Stiff – The Curious Lives of Human Cadavers is an exploration of what happens to the human body after the person dies. It is not a book for people who are squeamish, or who are mourning a loved one.

I would definitely recommend Stiff to writers of mystery or crime novels, who need a good source of information about the timeline in which a cadaver decays. There are some things that people probably shouldn’t Google.

Mary Roach does an excellent job of presenting factual information about a difficult topic to consider, while injecting just the right amount of what might be considered gallows humor. She does this without ever disrespecting the deceased.

Stiff was published in 2003, so it is possible that some of the information in the book might be outdated. I suspect that the majority of it is still valid (but did not take the time to look up things to see what may have changed.) There’s a chance that the medical stuff could have been updated with new techniques between when the book was written and today.

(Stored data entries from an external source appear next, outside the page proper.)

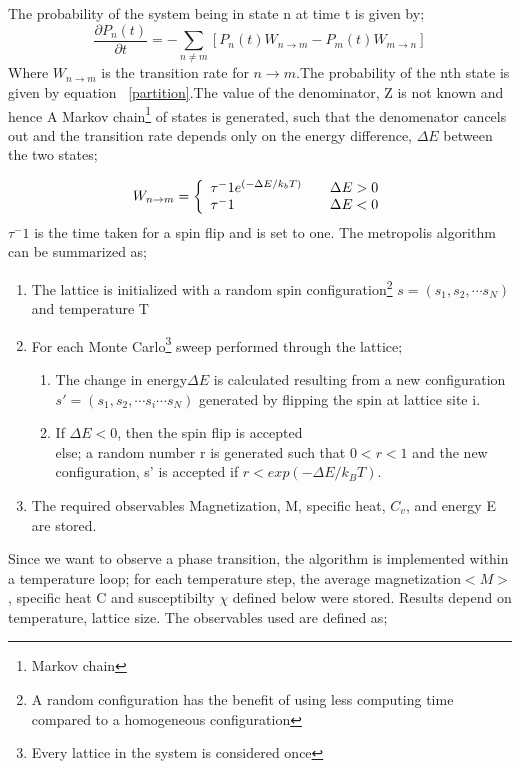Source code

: \documentclass[12pt]{article}
\begin{document}
The probability of the system being in state n at time t is given by;
$$ \frac{\partial P_n(t)}{\partial t} = -\sum_{n \neq m}\left[ P_n(t)W_{n\to m} - P_m(t)W_{m\to n} \right]$$
Where $W_{n\to m} $ is the transition rate for $n\to m$.The probability of the nth state is given by equation ~\ref{partition}.The value of the denominator, Z is not known and hence A Markov chain\footnote{Markov chain} of states is generated, such that the denomenator cancels out and the transition rate depends only on the energy difference, $\Delta E$ between the two states;

\[ W_{n \to m} = \left\{ 
  \begin{array}{l l}
    \tau^-1 e^{(-\Delta E/k_bT)} & \quad \Delta E >0\\
    \tau^-1 & \quad \Delta E<0
  \end{array} \right.\]
$\tau^-1$ is the time taken for a spin flip and is set to one.
The metropolis algorithm can be summarized as;
\begin{enumerate}
\item{ The lattice is initialized with a random spin configuration\footnote{A random configuration has the benefit of using less computing time compared to a homogeneous configuration} $s= (s_1, s_2, \cdots s_N)$ and temperature T}
\item{For each Monte Carlo\footnote{Every lattice in the system is considered once} sweep performed through the lattice; }
\begin{enumerate}
\item{The change in energy$\Delta E$ is calculated resulting from a new configuration $s' =(s_1, s_2, \cdots s_i \cdots s_N)$ generated by flipping the spin at lattice site i.}
\item{If $\Delta E <0$, then the spin flip is accepted\\
else; a random number r is generated such that $0<r<1$ and  the new configuration, s' is accepted if $r<exp(-\Delta E/k_B T)$.}
\end{enumerate}
\item{The required observables Magnetization, M, specific heat, $C_v$, and energy E are stored.}
\end{enumerate}
Since we want to observe a phase transition, the algorithm is implemented within a temperature loop; for each temperature step, the average magnetization$<M>$, specific heat C and susceptibilty $\chi$ defined below were stored.
Results depend on temperature, lattice size. The observables used are defined as;
\end{document}

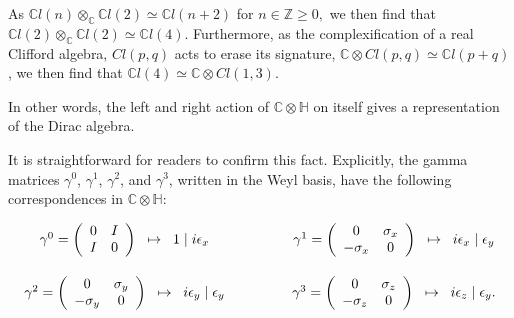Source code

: \documentclass[letterpaper,12pt,titlepage,oneside,final]{book}
\newcommand{\CH}{\mathbb{C}\otimes\mathbb{H}}
\newcommand{\CLtwo}{\mathbb{C}l(2)}
\newcommand{\CLfour}{\mathbb{C}l(4)}
\begin{document}
As $\mathbb{C}l(n) \otimes_{\mathbb{C}} \CLtwo \simeq \mathbb{C}l(n+2)$ for $n\in\mathbb{Z}\geq 0,$ we then find that $\CLtwo\otimes_{\mathbb{C}}\CLtwo\simeq \CLfour$.  Furthermore, as the complexification of a real Clifford algebra, $Cl(p,q)$ acts to erase its signature, $\mathbb{C}\otimes Cl(p,q) \simeq \mathbb{C}l(p+q)$, we then find that $\CLfour\simeq \mathbb{C}\otimes Cl(1,3)$.  

In other words, the left and right action of $\CH$ on itself gives a representation of the Dirac algebra.




It is straightforward for readers to confirm this fact.  Explicitly, the gamma matrices $\gamma^0$, $\gamma^1$, $\gamma^2$, and $\gamma^3$, written in the Weyl basis, have the following correspondences in $\CH$:

\begin{equation}\begin{array}{ccc}
\gamma^0 = \left(   \begin{array}{cc} 0 & I \\ I & 0 
\end{array}\right) \hspace{2mm} \mapsto \hspace{2mm} 1\hspace{1mm} | \hspace{1mm} i{\epsilon_x}    &  \hspace{1cm} &
\gamma^1 = \left(   \begin{array}{cc} 0 & \sigma_x \\ -\sigma_x & 0 
\end{array}\right)  \hspace{2mm}\mapsto \hspace{2mm} i{\epsilon_x}\hspace{1mm} | \hspace{1mm} {\epsilon_y}   \vspace{5mm}\\

\gamma^2 = \left(   \begin{array}{cc} 0 & \sigma_y \\ -\sigma_y & 0 
\end{array}\right) \hspace{2mm} \mapsto \hspace{2mm} i{\epsilon_y}\hspace{1mm} | \hspace{1mm} {\epsilon_y}    &  \hspace{1cm} &
\gamma^3 = \left(   \begin{array}{cc} 0 & \sigma_z \\ -\sigma_z & 0 
\end{array}\right)  \hspace{2mm}\mapsto \hspace{2mm} i{\epsilon_z}\hspace{1mm} | \hspace{1mm} {\epsilon_y}. 
\end{array}\end{equation}
\end{document}

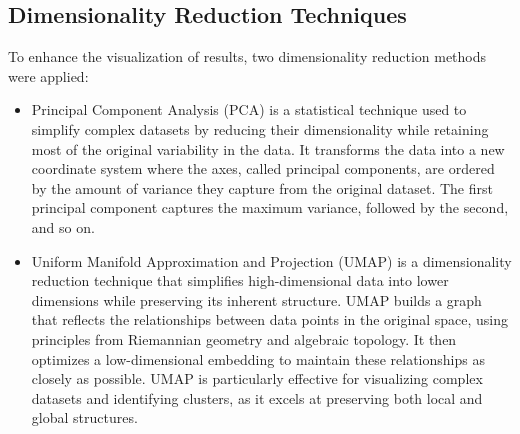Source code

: \subsection{Dimensionality Reduction Techniques} \label{sec:methodology:reduction}
To enhance the visualization of results, two dimensionality reduction methods were applied: 
\begin{itemize}
    \item Principal Component Analysis (PCA) is a statistical technique used to simplify complex datasets by reducing
    their dimensionality while retaining most of the original variability in the data. It transforms the data into a new coordinate
     system where the axes, called principal components, are ordered by the amount of variance they capture from the original dataset. 
     The first principal component captures the maximum variance, followed by the second, and so on.
     \item Uniform Manifold Approximation and Projection (UMAP) is a dimensionality reduction technique 
     that simplifies high-dimensional data into lower dimensions while preserving its inherent structure. UMAP builds a graph 
     that reflects the relationships between data points in the original space, using principles from Riemannian geometry and 
     algebraic topology. It then optimizes a low-dimensional embedding to maintain these relationships as closely as possible. 
     UMAP is particularly effective for visualizing complex datasets and identifying clusters, as it excels at preserving both 
     local and global structures.
\end{itemize}
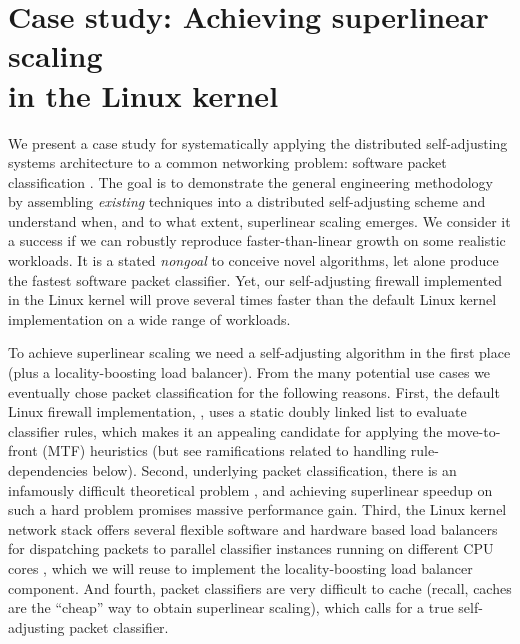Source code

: \section{Case study: Achieving superlinear scaling\\ in the Linux kernel}\label{sec:case-study}

We present a case study for systematically applying the distributed self-adjusting systems architecture to a common networking problem: software packet classification \cite{gupta2001algorithms}. The goal is to demonstrate the general engineering methodology by assembling \emph{existing} techniques into a distributed self-adjusting scheme and understand when, and to what extent, superlinear scaling emerges. We consider it a success if we can robustly reproduce faster-than-linear growth on some realistic workloads. It is a stated \emph{nongoal} to conceive novel algorithms, let alone produce the fastest software packet classifier. %
Yet, our self-adjusting firewall implemented in the Linux kernel will prove several times faster than the default Linux kernel implementation on a wide range of workloads.

To achieve superlinear scaling we need a self-adjusting algorithm in the first place (plus a locality-boosting load balancer). From the many potential use cases %
\cite{SleatorT85Splay, BentleyCL93, HesterH85, HesterH85, BentleySTW86, Avin0020, ParkM12} we eventually chose packet classification for the following reasons.  First, the default Linux firewall implementation, \nftables, uses a static doubly linked list to evaluate classifier rules, which makes it an appealing candidate for applying the move-to-front (MTF) heuristics (but see ramifications related to handling rule-dependencies below). %
Second, underlying packet classification, there is an infamously difficult theoretical problem \cite{10.1145/2619239.2626294,10.1006/jagm.1996.0063, PacutVAPRS2022, 10.1145/2619239.2626294, 10.1145/1851182.1851208, 10.1145/863955.863980, gupta2001algorithms}, %
and achieving superlinear speedup on such a hard problem promises massive performance gain. Third, the Linux kernel network stack offers several flexible software and hardware based load balancers for dispatching packets to parallel classifier instances running on different CPU cores \cite{rss-linux}, which we will reuse to implement the locality-boosting load balancer component. And fourth, packet classifiers are very difficult to cache \cite{1354643} (recall, caches are the ``cheap'' way to obtain superlinear scaling), which calls for a true self-adjusting packet classifier. %

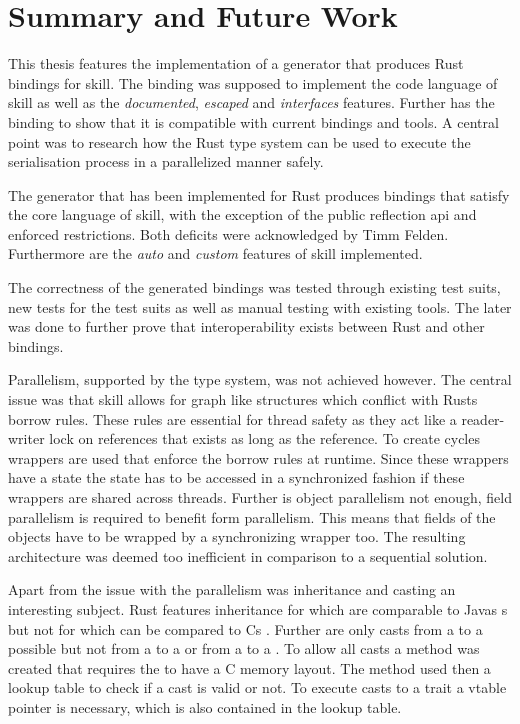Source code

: \documentclass[thesis]{subfiles}
\begin{document}
\chapter{Summary and Future Work}
This thesis features the implementation of a generator that produces Rust bindings for \gls{skill}.
The binding was supposed to implement the code language of \gls{skill} as well as the \emph{documented}, \emph{escaped} and \emph{interfaces} features.
Further has the binding to show that it is compatible with current bindings and tools.
A central point was to research how the Rust type system can be used to execute the serialisation process in a parallelized manner safely.

The generator that has been implemented for Rust produces bindings that satisfy the core language of \gls{skill}, with the exception of the public reflection \gls{api} and  enforced restrictions.
Both deficits were acknowledged by Timm Felden.
Furthermore are the \emph{auto} and \emph{custom} features of \gls{skill} implemented.

The correctness of the generated bindings was tested through existing test suits, new tests for the test suits as well as manual testing with existing tools.
The later was done to further prove that interoperability exists between Rust and other bindings.

Parallelism, supported by the type system, was not achieved however.
The central issue was that \gls{skill} allows for graph like structures which conflict with Rusts borrow rules.
These rules are essential for thread safety as they act like a reader-writer lock on references that exists as long as the reference.
To create cycles wrappers are used that enforce the borrow rules at runtime.
Since these wrappers have a state the state has to be accessed in a synchronized fashion if these wrappers are shared across threads.
Further is object parallelism not enough, field parallelism is required to benefit form parallelism.
This means that fields of the objects have to be wrapped by a synchronizing wrapper too.
The resulting architecture was deemed too inefficient in comparison to a sequential solution.

Apart from the issue with the parallelism was inheritance and casting an interesting subject.
Rust features inheritance for \traits which are comparable to Javas s but not for \structs which can be compared to Cs \structs.
Further are only casts from a \struct to a \trait possible but not from a \trait to a \struct or from a \trait to a \trait.
To allow all casts a method was created that requires the \structs to have a C memory layout.
The method used then a lookup table to check if a cast is valid or not.
To execute casts to a trait a vtable pointer is necessary, which is also contained in the lookup table.
\end{document}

The first chapter of the book is about Mary Roach’s observations as she watches a group of doctors who are practicing face lifting techniques on cadaver heads. Some of the doctors are respectful of the person whose donated head they are working on. Others are less so. Mary Roach wonders who has the job of removing the cadaver heads from the rest of the cadaver – and she finds the answer to that question.

Another chapter goes into the history of body snatchers. For a long time, it was illegal to dissect a dead human body. Anatomists had to resort to not-quite-legal means of obtaining bodies from which to learn about human anatomy.

In some cases, the bodies were supplied by “resurrection men” who unearthed the recently deceased, put the body into a sack, and discretely delivered it to the doctor.

It was apparently a good way to earn some money. It is also the reason that religious people – who believed the body needed to be entirely intact in order for the person to get into heaven – invested in Mortsafes.

In that same chapter, there is an interesting (and disturbing) story about William Burke and William Hare, two “resurrectionists” who got into trouble. A man died in Hare’s boarding house before paying his fare.

Hare and Burke took the body to an anatomist. After learning that bringing dead bodies to anatomists resulted in a nice payment, Hare and Burke started murdering people (and bringing the very recently dead to the anatomists).  I’ll leave you to read the chapter to see how this obviously illegal situation was resolved.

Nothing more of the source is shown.